→ **Exercise prompt**:
From the records below, copy each line in which the string "UnityProject" occurs.
+++ Supplied records +++
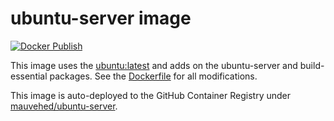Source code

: # ubuntu-server image
[![Docker Publish](https://github.com/mauvehed/ubuntu-server/actions/workflows/docker-publish.yml/badge.svg?branch=main)](https://github.com/mauvehed/ubuntu-server/actions/workflows/docker-publish.yml)

This image uses the [ubuntu:latest](https://hub.docker.com/_/ubuntu/) and adds on the ubuntu-server and build-essential packages.
See the [Dockerfile](https://github.com/mauvehed/ubuntu-server/blob/main/Dockerfile) for all modifications. 

This image is auto-deployed to the GitHub Container Registry under [mauvehed/ubuntu-server](https://github.com/mauvehed/ubuntu-server/pkgs/container/ubuntu-server).
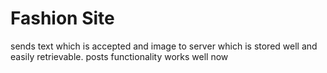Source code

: # Fashion Site
sends text which is accepted and image to server which is stored well and easily retrievable.
posts functionality works well now
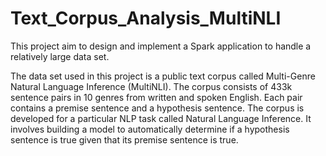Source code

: # Text_Corpus_Analysis_MultiNLI
This project aim to design and implement a Spark application to handle a relatively large data set. 

The data set used in this project is a public text corpus called Multi-Genre Natural Language Inference (MultiNLI). The corpus consists of 433k sentence pairs in 10 genres from written and spoken English. Each pair contains a premise sentence and a hypothesis sentence. The corpus is developed for a particular NLP task called Natural Language Inference. It involves building a model to automatically determine if a hypothesis sentence is true given that its premise sentence is true.
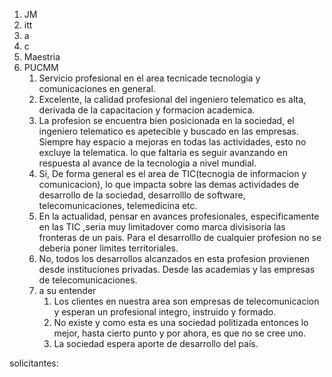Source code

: 1. JM
2. itt
3. a
4. c
5. Maestria
6. PUCMM
   1. Servicio profesional en el area tecnicade tecnologia y comunicaciones en general.
   2. Excelente, la calidad profesional del ingeniero telematico es alta, derivada de la capacitacion y formacion academica.
   3. La profesion se encuentra bien posicionada en la sociedad, el ingeniero telematico es apetecible y buscado en las empresas. Siempre hay espacio a mejoras en todas las actividades, esto no excluye la telematica. lo que faltaria es seguir avanzando en respuesta al avance de la tecnologia a nivel mundial.
   4. Si, De forma general es el area de TIC(tecnogia de informacion y comunicacion), lo que impacta sobre las demas actividades de desarrollo de la sociedad, desarrolllo de software, telecomunicaciones, telemedicina etc.
   5. En la actualidad, pensar en avances profesionales, especificamente en las TIC ,seria muy limitadover como marca divisisoria las  fronteras de un pais. Para el desarrolllo de cualquier profesion no se deberia poner limites territoriales.
   6. No, todos los desarrollos alcanzados en esta profesion provienen desde instituciones privadas. Desde las academias y las empresas de telecomunicaciones.
   7. a su entender
      1. Los clientes en nuestra area son empresas de telecomunicacion y esperan un profesional integro, instruido y formado.
      2. No existe y como esta es una sociedad politizada entonces lo mejor, hasta cierto punto y por ahora, es que no se cree uno.
      3. La sociedad espera aporte de desarrollo del país.







solicitantes:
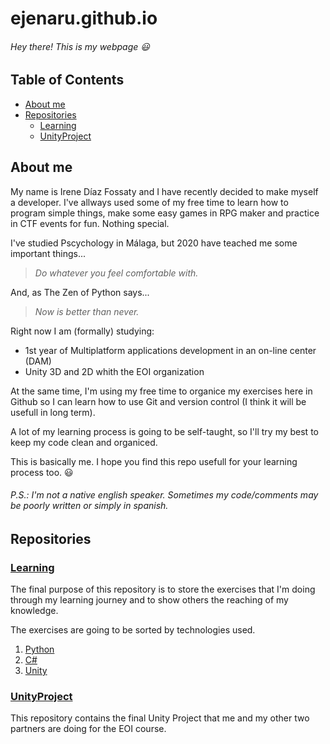 # ejenaru.github.io

###### Hey there! This is my webpage :smiley:

## Table of Contents
* [About me](#about-me)
* [Repositories](#repositories)
  * [Learning](#learning)
  * [UnityProject](#unityproject)


## About me


My name is Irene Díaz Fossaty and I have recently decided to make myself a developer.
I've allways used some of my free time to learn how to program simple things, make some easy 
games in RPG maker and practice in CTF events for fun. Nothing special.

I've studied Pscychology in Málaga, but 2020 have teached me some important things... 

>_Do whatever you feel comfortable with._ 

And, as The Zen of Python says...

>_Now is better than never._

Right now I am (formally) studying:

* 1st year of Multiplatform applications development in an on-line center (DAM)
* Unity 3D and 2D whith the EOI organization

At the same time, I'm using my free time to organice my exercises here in Github so I can learn how to use Git and 
version control (I think it will be usefull in long term).

A lot of my learning process is going to be self-taught, so I'll try my best to keep my code clean and organiced.

This is basically me. I hope you find this repo usefull for your learning process too. :smiley:

###### _P.S.: I'm not a native english speaker. Sometimes my code/comments may be poorly written or simply in spanish._

## Repositories

### [Learning](https://github.com/ejenaru/Learning)

The final purpose of this repository is to store the exercises that I'm doing through my learning journey and to 
show others the reaching of my knowledge.

The exercises are going to be sorted by technologies used.

1. [Python](https://github.com/ejenaru/Learning/tree/master/Python)
2. [C#](https://github.com/ejenaru/Learning/tree/master/C%23)
3. [Unity]()

### [UnityProject](https://github.com/ejenaru/UnityProject)

This repository contains the final Unity Project that me and my other two partners are doing for the EOI course.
+++
→ **Reply to the exercise**:
  * [UnityProject](#unityproject)
### [UnityProject](https://github.com/ejenaru/UnityProject)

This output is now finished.